[…]
GL_LINES are hardware accelerated at least on every Nvidia card
starting with the geforce (and GL_LINES are especially fast on high
end OpenGL hardware).
Yep - only unless I’m remembering wrong, you had to mess with the
registry or otherwise enable the feature, because the early
"consumer" drivers would use the s/w fallback by default.
I guess that was some sort of trick to get serious users to buy Quadro
cards instead, but soon, Google would come up with a couple of
suggestions for anyone wondering where the advanced features went.
It was already the case with TNT2, IIRC, but
I can’t say for sure.
I have no idea about those cards, but I would suspect you have to use
one of the later drivers that always use all available h/w features.

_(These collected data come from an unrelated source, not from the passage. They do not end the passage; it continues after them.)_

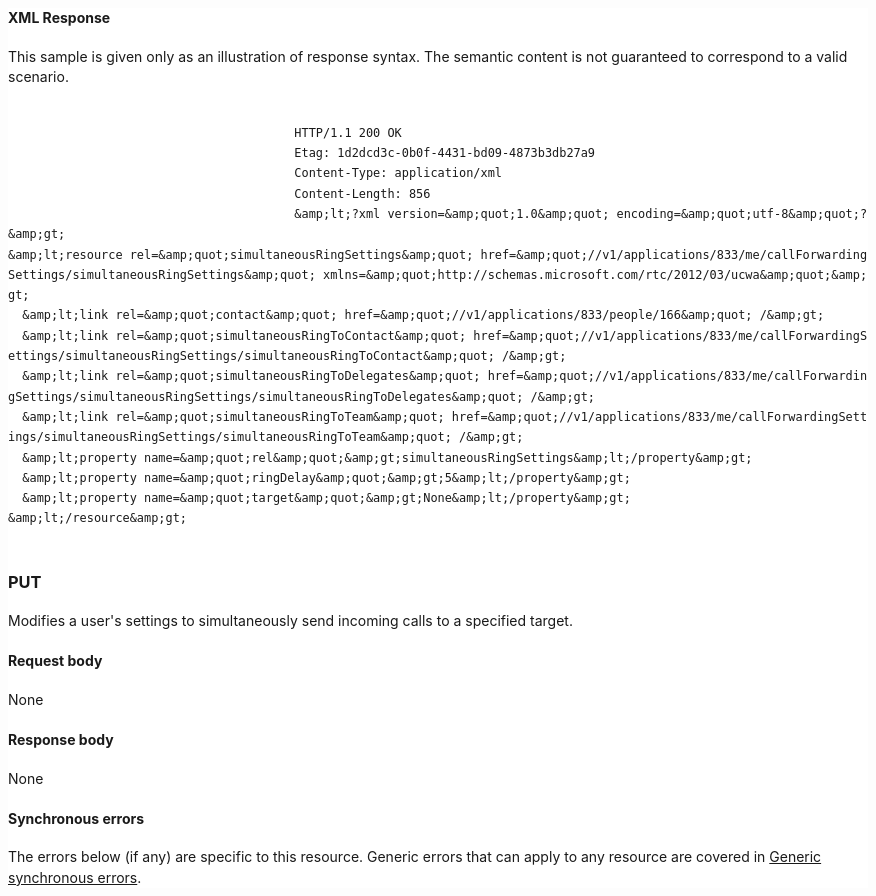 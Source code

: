 
#### XML Response

This sample is given only as an illustration of response syntax. The semantic content is not guaranteed to correspond to a valid scenario.


```

										HTTP/1.1 200 OK
										Etag: 1d2dcd3c-0b0f-4431-bd09-4873b3db27a9
										Content-Type: application/xml
										Content-Length: 856
										&amp;lt;?xml version=&amp;quot;1.0&amp;quot; encoding=&amp;quot;utf-8&amp;quot;?&amp;gt;
&amp;lt;resource rel=&amp;quot;simultaneousRingSettings&amp;quot; href=&amp;quot;//v1/applications/833/me/callForwardingSettings/simultaneousRingSettings&amp;quot; xmlns=&amp;quot;http://schemas.microsoft.com/rtc/2012/03/ucwa&amp;quot;&amp;gt;
  &amp;lt;link rel=&amp;quot;contact&amp;quot; href=&amp;quot;//v1/applications/833/people/166&amp;quot; /&amp;gt;
  &amp;lt;link rel=&amp;quot;simultaneousRingToContact&amp;quot; href=&amp;quot;//v1/applications/833/me/callForwardingSettings/simultaneousRingSettings/simultaneousRingToContact&amp;quot; /&amp;gt;
  &amp;lt;link rel=&amp;quot;simultaneousRingToDelegates&amp;quot; href=&amp;quot;//v1/applications/833/me/callForwardingSettings/simultaneousRingSettings/simultaneousRingToDelegates&amp;quot; /&amp;gt;
  &amp;lt;link rel=&amp;quot;simultaneousRingToTeam&amp;quot; href=&amp;quot;//v1/applications/833/me/callForwardingSettings/simultaneousRingSettings/simultaneousRingToTeam&amp;quot; /&amp;gt;
  &amp;lt;property name=&amp;quot;rel&amp;quot;&amp;gt;simultaneousRingSettings&amp;lt;/property&amp;gt;
  &amp;lt;property name=&amp;quot;ringDelay&amp;quot;&amp;gt;5&amp;lt;/property&amp;gt;
  &amp;lt;property name=&amp;quot;target&amp;quot;&amp;gt;None&amp;lt;/property&amp;gt;
&amp;lt;/resource&amp;gt;
									
```


### PUT

Modifies a user's settings to simultaneously send incoming calls to a specified target.


#### Request body

None


#### Response body

None


#### Synchronous errors

The errors below (if any) are specific to this resource. Generic errors that can apply to any resource are covered in [Generic synchronous errors](GenericSynchronousErrors.md).

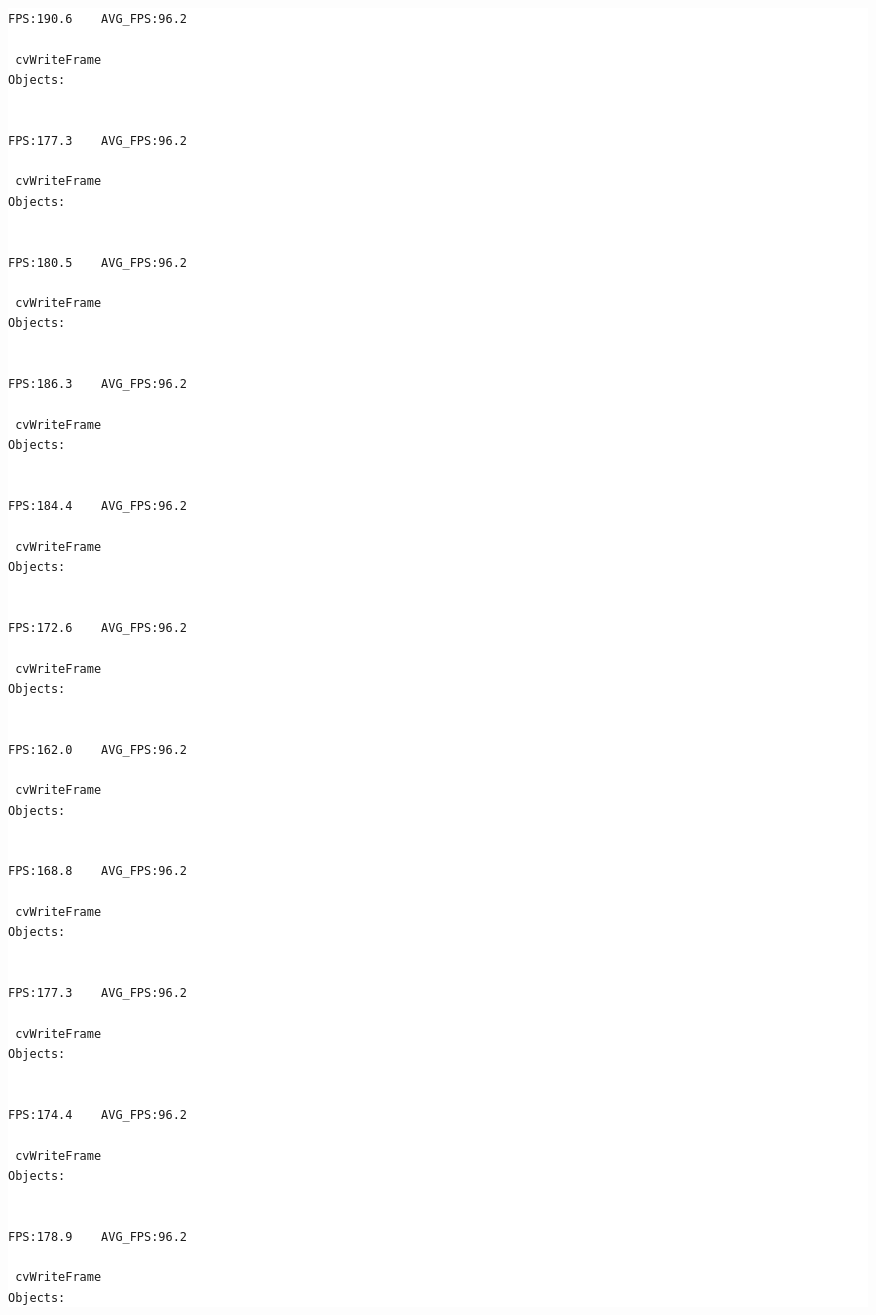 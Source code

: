     
    FPS:190.6 	 AVG_FPS:96.2
    
     cvWriteFrame 
    Objects:
    
    
    FPS:177.3 	 AVG_FPS:96.2
    
     cvWriteFrame 
    Objects:
    
    
    FPS:180.5 	 AVG_FPS:96.2
    
     cvWriteFrame 
    Objects:
    
    
    FPS:186.3 	 AVG_FPS:96.2
    
     cvWriteFrame 
    Objects:
    
    
    FPS:184.4 	 AVG_FPS:96.2
    
     cvWriteFrame 
    Objects:
    
    
    FPS:172.6 	 AVG_FPS:96.2
    
     cvWriteFrame 
    Objects:
    
    
    FPS:162.0 	 AVG_FPS:96.2
    
     cvWriteFrame 
    Objects:
    
    
    FPS:168.8 	 AVG_FPS:96.2
    
     cvWriteFrame 
    Objects:
    
    
    FPS:177.3 	 AVG_FPS:96.2
    
     cvWriteFrame 
    Objects:
    
    
    FPS:174.4 	 AVG_FPS:96.2
    
     cvWriteFrame 
    Objects:
    
    
    FPS:178.9 	 AVG_FPS:96.2
    
     cvWriteFrame 
    Objects:
     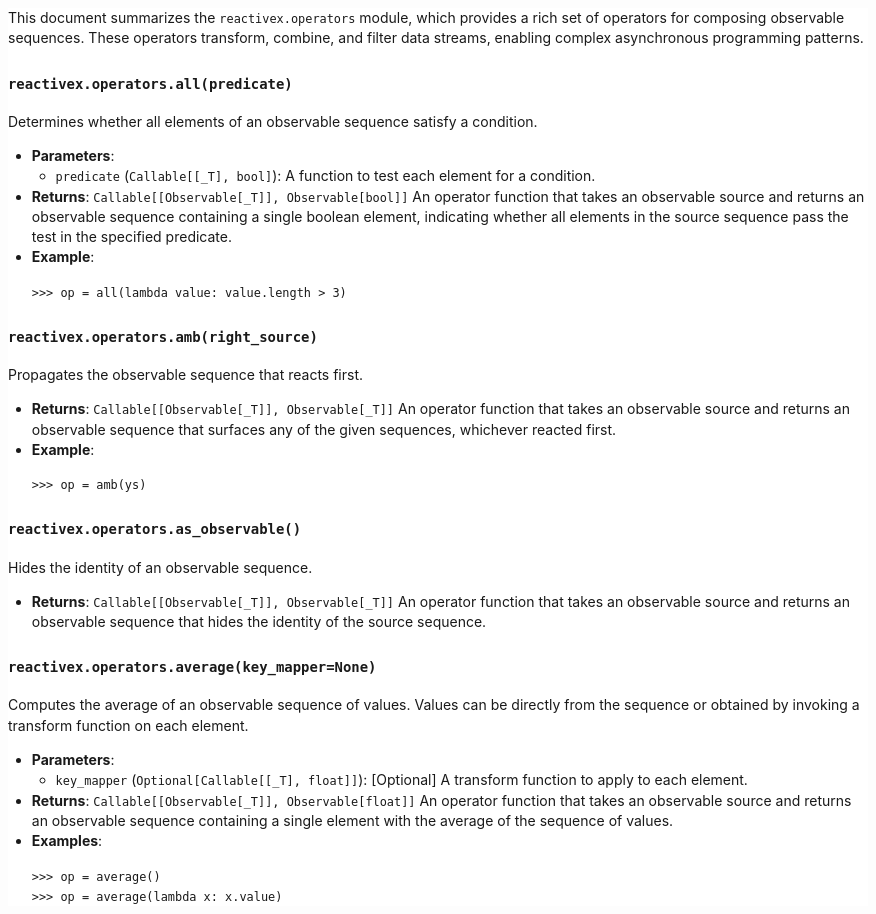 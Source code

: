 

This document summarizes the `reactivex.operators` module, which provides a rich set of operators for composing observable sequences. These operators transform, combine, and filter data streams, enabling complex asynchronous programming patterns.

### `reactivex.operators.all(predicate)`

Determines whether all elements of an observable sequence satisfy a condition.

*   **Parameters**:
    *   `predicate` (`Callable[[_T], bool]`): A function to test each element for a condition.
*   **Returns**: `Callable[[Observable[_T]], Observable[bool]]`
    An operator function that takes an observable source and returns an observable sequence containing a single boolean element, indicating whether all elements in the source sequence pass the test in the specified predicate.
*   **Example**:
    ```
    >>> op = all(lambda value: value.length > 3)
    ```

### `reactivex.operators.amb(right_source)`

Propagates the observable sequence that reacts first.

*   **Returns**: `Callable[[Observable[_T]], Observable[_T]]`
    An operator function that takes an observable source and returns an observable sequence that surfaces any of the given sequences, whichever reacted first.
*   **Example**:
    ```
    >>> op = amb(ys)
    ```

### `reactivex.operators.as_observable()`

Hides the identity of an observable sequence.

*   **Returns**: `Callable[[Observable[_T]], Observable[_T]]`
    An operator function that takes an observable source and returns an observable sequence that hides the identity of the source sequence.

### `reactivex.operators.average(key_mapper=None)`

Computes the average of an observable sequence of values. Values can be directly from the sequence or obtained by invoking a transform function on each element.

*   **Parameters**:
    *   `key_mapper` (`Optional[Callable[[_T], float]]`): \[Optional] A transform function to apply to each element.
*   **Returns**: `Callable[[Observable[_T]], Observable[float]]`
    An operator function that takes an observable source and returns an observable sequence containing a single element with the average of the sequence of values.
*   **Examples**:
    ```
    >>> op = average()
    >>> op = average(lambda x: x.value)
    ```
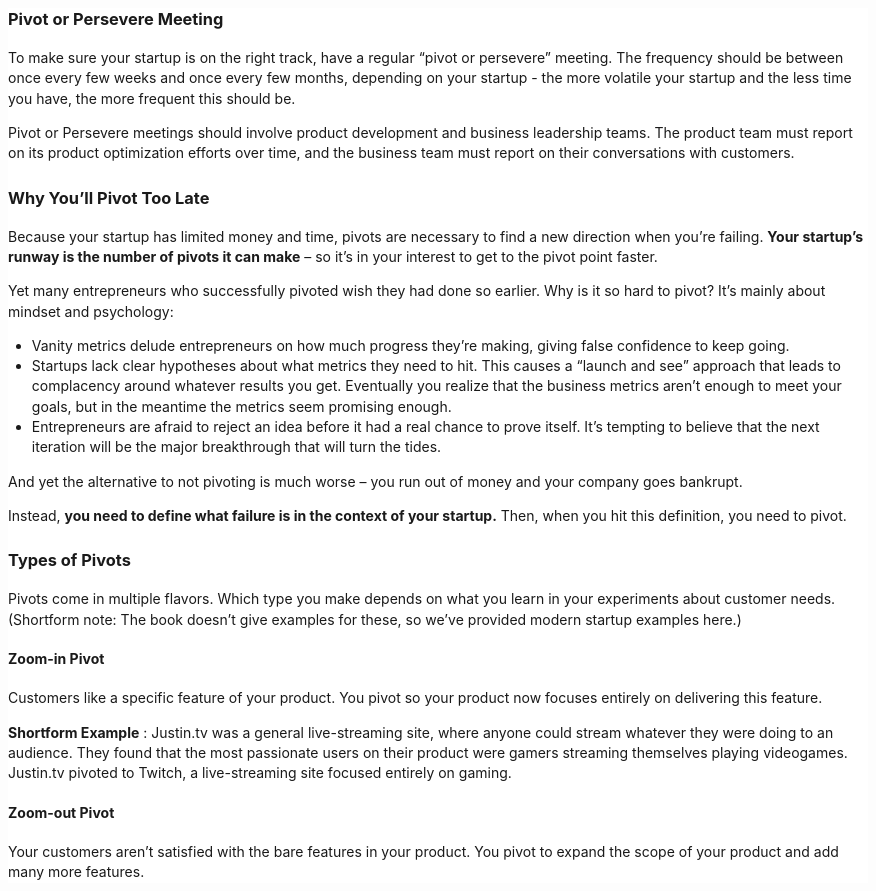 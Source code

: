 ###  Pivot or Persevere Meeting 

To make sure your startup is on the right track, have a regular “pivot or persevere” meeting. The frequency should be between once every few weeks and once every few months, depending on your startup - the more volatile your startup and the less time you have, the more frequent this should be. 

Pivot or Persevere meetings should involve product development and business leadership teams. The product team must report on its product optimization efforts over time, and the business team must report on their conversations with customers. 

###  Why You’ll Pivot Too Late 

Because your startup has limited money and time, pivots are necessary to find a new direction when you’re failing. **Your startup’s runway is the number of pivots it can make** – so it’s in your interest to get to the pivot point faster. 

Yet many entrepreneurs who successfully pivoted wish they had done so earlier. Why is it so hard to pivot? It’s mainly about mindset and psychology: 

  * Vanity metrics delude entrepreneurs on how much progress they’re making, giving false confidence to keep going. 
  * Startups lack clear hypotheses about what metrics they need to hit. This causes a “launch and see” approach that leads to complacency around whatever results you get. Eventually you realize that the business metrics aren’t enough to meet your goals, but in the meantime the metrics seem promising enough. 
  * Entrepreneurs are afraid to reject an idea before it had a real chance to prove itself. It’s tempting to believe that the next iteration will be the major breakthrough that will turn the tides. 



And yet the alternative to not pivoting is much worse – you run out of money and your company goes bankrupt. 

Instead, **you need to define what failure is in the context of your startup.** Then, when you hit this definition, you need to pivot. 

###  Types of Pivots 

Pivots come in multiple flavors. Which type you make depends on what you learn in your experiments about customer needs. (Shortform note: The book doesn’t give examples for these, so we’ve provided modern startup examples here.) 

####  Zoom-in Pivot 

Customers like a specific feature of your product. You pivot so your product now focuses entirely on delivering this feature. 

**Shortform Example** : Justin.tv was a general live-streaming site, where anyone could stream whatever they were doing to an audience. They found that the most passionate users on their product were gamers streaming themselves playing videogames. Justin.tv pivoted to Twitch, a live-streaming site focused entirely on gaming. 

####  Zoom-out Pivot 

Your customers aren’t satisfied with the bare features in your product. You pivot to expand the scope of your product and add many more features. 
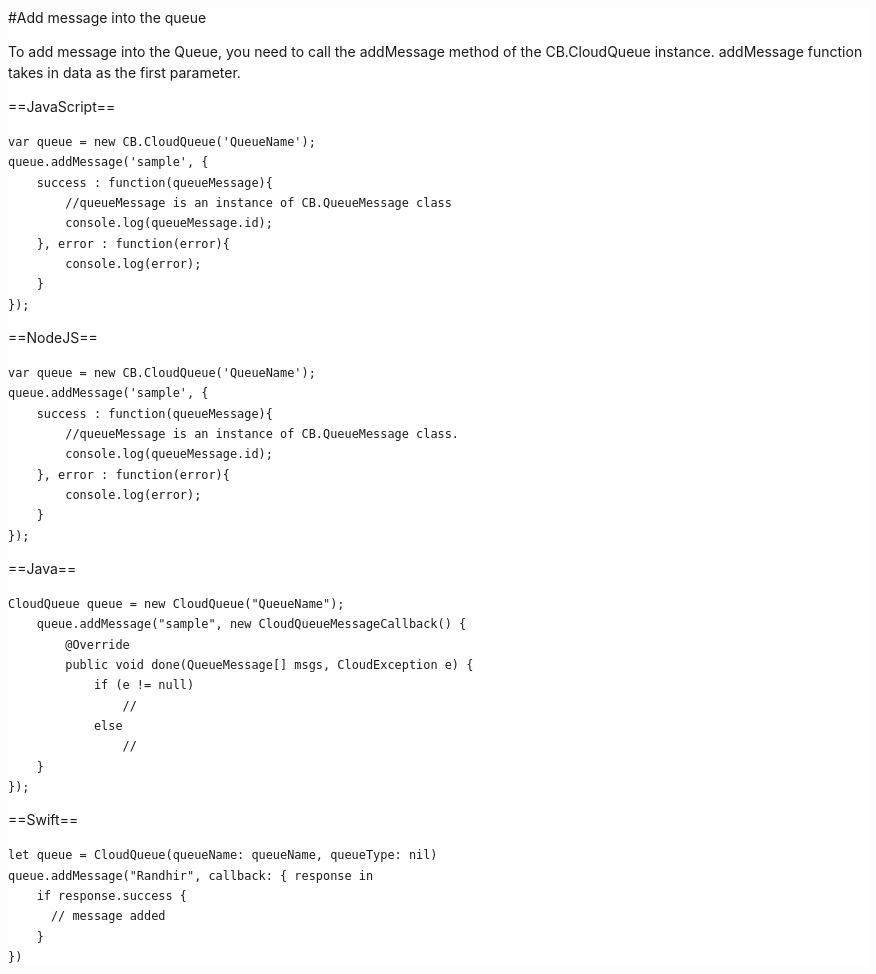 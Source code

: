 #Add message into the queue

To add message into the Queue, you need to call the addMessage method of the <span class="tut-snippet">CB.CloudQueue</span> instance. <span class="tut-snippet">addMessage</span> function takes in data as the first parameter.

==JavaScript==
<span class="js-lines" data-query="addmessagequeue">
```
var queue = new CB.CloudQueue('QueueName');
queue.addMessage('sample', {
    success : function(queueMessage){
        //queueMessage is an instance of CB.QueueMessage class
        console.log(queueMessage.id);
    }, error : function(error){
        console.log(error);
    }
});
```
</span>

==NodeJS==
<span class="nodejs-lines" data-query="addmessagequeue">
```
var queue = new CB.CloudQueue('QueueName');
queue.addMessage('sample', {
    success : function(queueMessage){
        //queueMessage is an instance of CB.QueueMessage class.
        console.log(queueMessage.id);
    }, error : function(error){
        console.log(error);
    }
});
```
</span>

==Java==
<span class="java-lines" data-query="addmessagequeue">
```
CloudQueue queue = new CloudQueue("QueueName");
	queue.addMessage("sample", new CloudQueueMessageCallback() {
		@Override
		public void done(QueueMessage[] msgs, CloudException e) {
			if (e != null)
				//
			else
				//
	}
});
```
</span>

==Swift==
<span class="ios-lines" data-query="addmessagequeue">
```
let queue = CloudQueue(queueName: queueName, queueType: nil)
queue.addMessage("Randhir", callback: { response in
    if response.success {
      // message added
    }
})
```
</span>
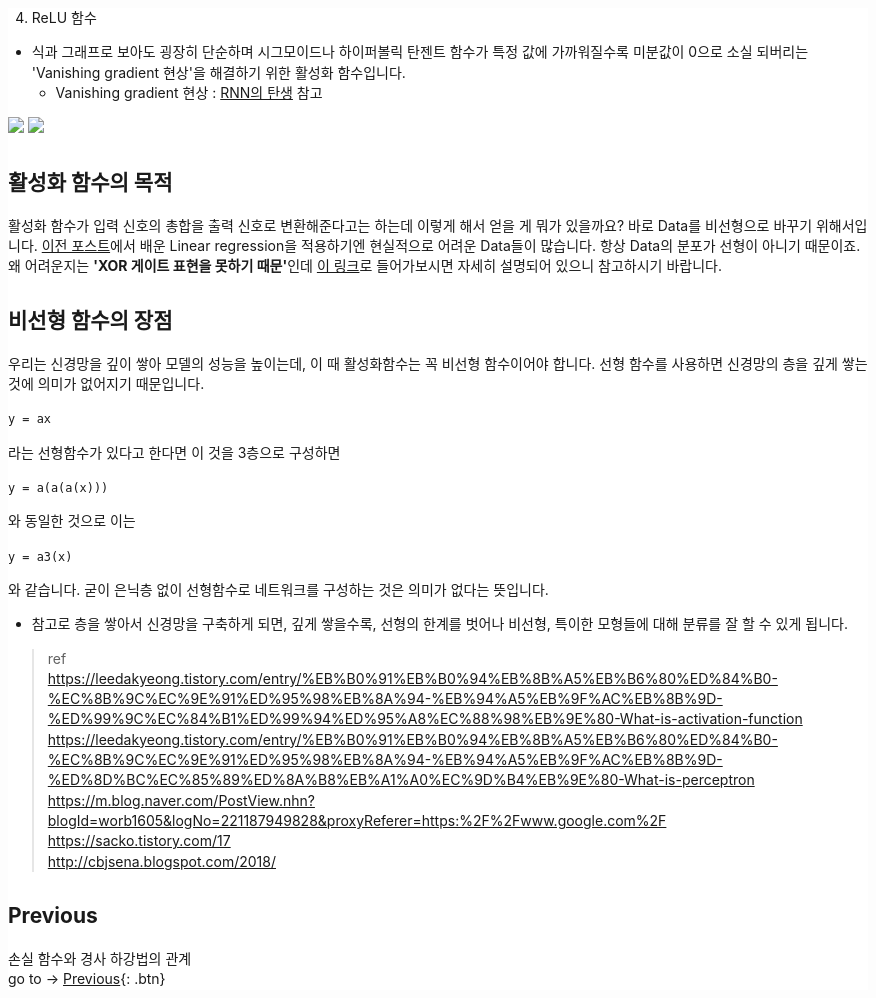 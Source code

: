 4. ReLU 함수  
* 식과 그래프로 보아도 굉장히 단순하며 시그모이드나 하이퍼볼릭 탄젠트 함수가 특정 값에 가까워질수록 미분값이 0으로 소실 되버리는 'Vanishing gradient 현상'을 해결하기 위한 활성화 함수입니다.  
  * Vanishing gradient 현상 : [RNN의 탄생](https://akfmdl.github.io//ai_rnn_history) 참고
<img src="https://t1.daumcdn.net/cfile/tistory/998B464C5D68A8EB36" width=200>  
<img src="https://t1.daumcdn.net/cfile/tistory/99CA3C4F5D68A90C02" width=400>  


## 활성화 함수의 목적
활성화 함수가 입력 신호의 총합을 출력 신호로 변환해준다고는 하는데 이렇게 해서 얻을 게 뭐가 있을까요? 바로 Data를 비선형으로 바꾸기 위해서입니다. [이전 포스트](https://akfmdl.github.io//ai_lost_function)에서 배운 Linear regression을 적용하기엔 현실적으로 어려운 Data들이 많습니다. 항상 Data의 분포가 선형이 아니기 때문이죠.  
왜 어려운지는 <b>'XOR 게이트 표현을 못하기 때문'</b>인데 [이 링크](http://www.datamarket.kr/xe/board_LCmL04/26245)로 들어가보시면 자세히 설명되어 있으니 참고하시기 바랍니다.


## 비선형 함수의 장점
우리는 신경망을 깊이 쌓아 모델의 성능을 높이는데, 이 때 활성화함수는 꼭 비선형 함수이어야 합니다. 선형 함수를 사용하면 신경망의 층을 깊게 쌓는 것에 의미가 없어지기 때문입니다.  
```
y = ax
```
라는 선형함수가 있다고 한다면 이 것을 3층으로 구성하면
```
y = a(a(a(x)))
```
와 동일한 것으로 이는
```
y = a3(x)
```
와 같습니다. 굳이 은닉층 없이 선형함수로 네트워크를 구성하는 것은 의미가 없다는 뜻입니다.
* 참고로 층을 쌓아서 신경망을 구축하게 되면, 깊게 쌓을수록, 선형의 한계를 벗어나 비선형, 특이한 모형들에 대해 분류를 잘 할 수 있게 됩니다.


> ref  
https://leedakyeong.tistory.com/entry/%EB%B0%91%EB%B0%94%EB%8B%A5%EB%B6%80%ED%84%B0-%EC%8B%9C%EC%9E%91%ED%95%98%EB%8A%94-%EB%94%A5%EB%9F%AC%EB%8B%9D-%ED%99%9C%EC%84%B1%ED%99%94%ED%95%A8%EC%88%98%EB%9E%80-What-is-activation-function  
https://leedakyeong.tistory.com/entry/%EB%B0%91%EB%B0%94%EB%8B%A5%EB%B6%80%ED%84%B0-%EC%8B%9C%EC%9E%91%ED%95%98%EB%8A%94-%EB%94%A5%EB%9F%AC%EB%8B%9D-%ED%8D%BC%EC%85%89%ED%8A%B8%EB%A1%A0%EC%9D%B4%EB%9E%80-What-is-perceptron  
https://m.blog.naver.com/PostView.nhn?blogId=worb1605&logNo=221187949828&proxyReferer=https:%2F%2Fwww.google.com%2F  
https://sacko.tistory.com/17  
http://cbjsena.blogspot.com/2018/  


## Previous
손실 함수와 경사 하강법의 관계  
go to -> [Previous](https://akfmdl.github.io//ai_lost_function){: .btn}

About the original problem, there might be some solutions :
- use thin rectangles for horizontal/vertical lines, that way
you’ll get hardware acceleration if available
- add an SDL interface for drawing lines with an accelerated
capability flag
That might be interesting for 1.3 maybe - but I have a few questions:
1. How many other targets (beyond OpenGL and Direct3D)
can accelerate lines?
2. How about antialiazed lines, width control,
gradients and stuff? How far would we take it?
(No problem with glSDL or some future "D3DSDL",
but can any other target accelerate that?)
Software line rendering will kill glSDL performance anyway, so it
should be avoided at all costs.
Yep… (Requires locking of the display surface, which means full
screen copying back and forth. Not much we can do about that, AFAIK.)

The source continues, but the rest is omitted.